Bacterial Traces in Alzheimer’s Brains: Implications for Pathogenic Routes
While Alzheimer’s disease (AD) is a primary neurodegenerative disease, pathomicrobes may contribute to neuroinflammation, amyloid plaque and phosphorylate tau formation, and neuronal damage through multiple mechanisms. We hypothesize that individual AD patients present different pathomicrobes, depending on the host’s susceptibility to certain chronic or repetitious infections. Despite being anatomically proximal to the brain, the eye-brain pathogenic route has not yet been investigated compared to mainstream studies on gut, oral, and nasal evidence. This project aims to seek ocular bacterial traces in postmortem AD brains. We will first detect the paucimicrobial DNAs in frozen samples of the orbitofrontal cortex, the brain region earliest impacted in AD and near the ocular apparatus.
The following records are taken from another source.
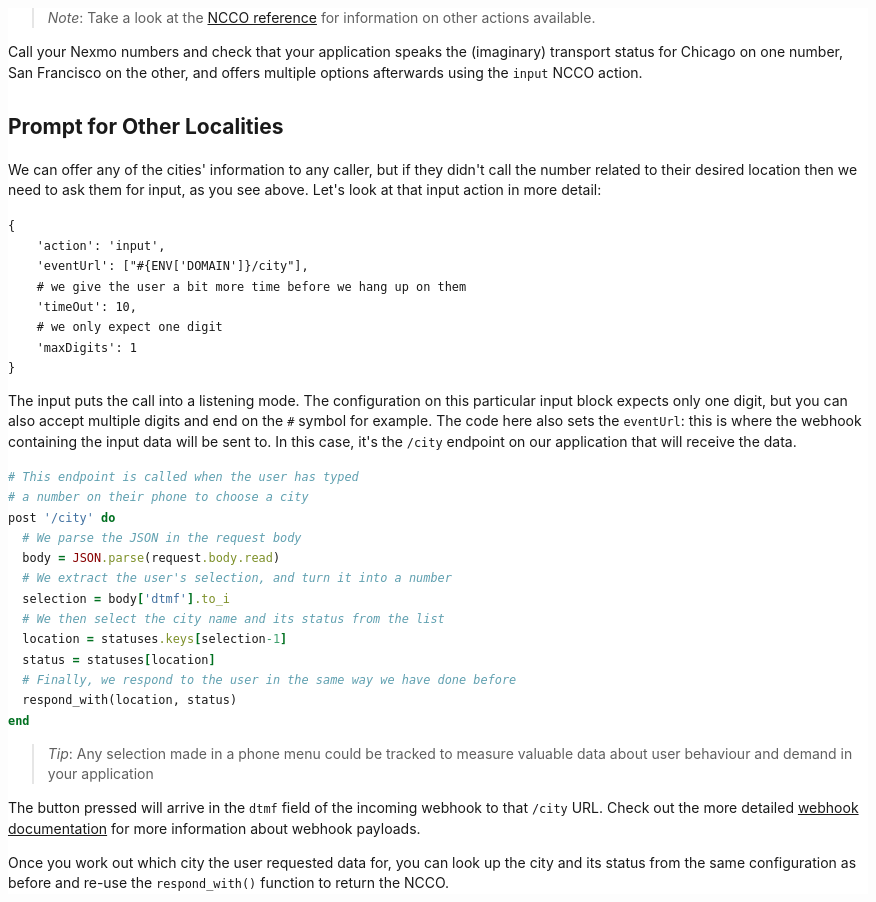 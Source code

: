 > *Note*: Take a look at the [NCCO reference](/voice/guides/ncco-reference) for information on other actions available.

Call your Nexmo numbers and check that your application speaks the (imaginary) transport status for Chicago on one number, San Francisco on the other, and offers multiple options afterwards using the `input` NCCO action.

## Prompt for Other Localities

We can offer any of the cities' information to any caller, but if they didn't call the number related to their desired location then we need to ask them for input, as you see above. Let's look at that input action in more detail:

```
{
    'action': 'input',
    'eventUrl': ["#{ENV['DOMAIN']}/city"],
    # we give the user a bit more time before we hang up on them
    'timeOut': 10,
    # we only expect one digit
    'maxDigits': 1
}
```

The input puts the call into a listening mode. The configuration on this particular input block expects only one digit, but you can also accept multiple digits and end on the `#` symbol for example. The code here also sets the `eventUrl`: this is where the webhook containing the input data will be sent to. In this case, it's the `/city` endpoint on our application that will receive the data.

```ruby
# This endpoint is called when the user has typed
# a number on their phone to choose a city
post '/city' do
  # We parse the JSON in the request body
  body = JSON.parse(request.body.read)
  # We extract the user's selection, and turn it into a number
  selection = body['dtmf'].to_i
  # We then select the city name and its status from the list
  location = statuses.keys[selection-1]
  status = statuses[location]
  # Finally, we respond to the user in the same way we have done before
  respond_with(location, status)
end
```

> *Tip*: Any selection made in a phone menu could be tracked to measure valuable data about user behaviour and demand in your application

The button pressed will arrive in the `dtmf` field of the incoming webhook to that `/city` URL. Check out the more detailed [webhook documentation](/voice/voice-api/webhook-reference#input) for more information about webhook payloads.

Once you work out which city the user requested data for, you can look up the city and its status from the same configuration as before and re-use the `respond_with()` function to return the NCCO.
Translocated bacterial RNAs will be examined using a novel subcellular spatial transcriptomics method, detecting human brain genes and genes of ocular bacteria in formalin-fixed paraffin-embedded sections of the frontal cortex and dorsal pontine. The laLer structure contains the principal sensory trigeminal nucleus (innervating ocular area), locus coeruleus (impacted early in AD), and nucleus incertus (associated with cognitive functions). This project will provide a pioneering view of contextual brain changes in
AD cases with and without ocular paucimicrobial traces by comparing AD and healthy controls. Further detection of translocated bacterial proteins may be applied with multiplexing imaging. Project outcomes will warrant unique insights into whether the eye-brain pathogenic route contributes to AD, hence facilitating the repurposed translation of ocular findings in developing peripheral biomarkers and preventions for AD. Besides publication, online resources may also be generated for pathogenic-Alzheimer’s disease research community.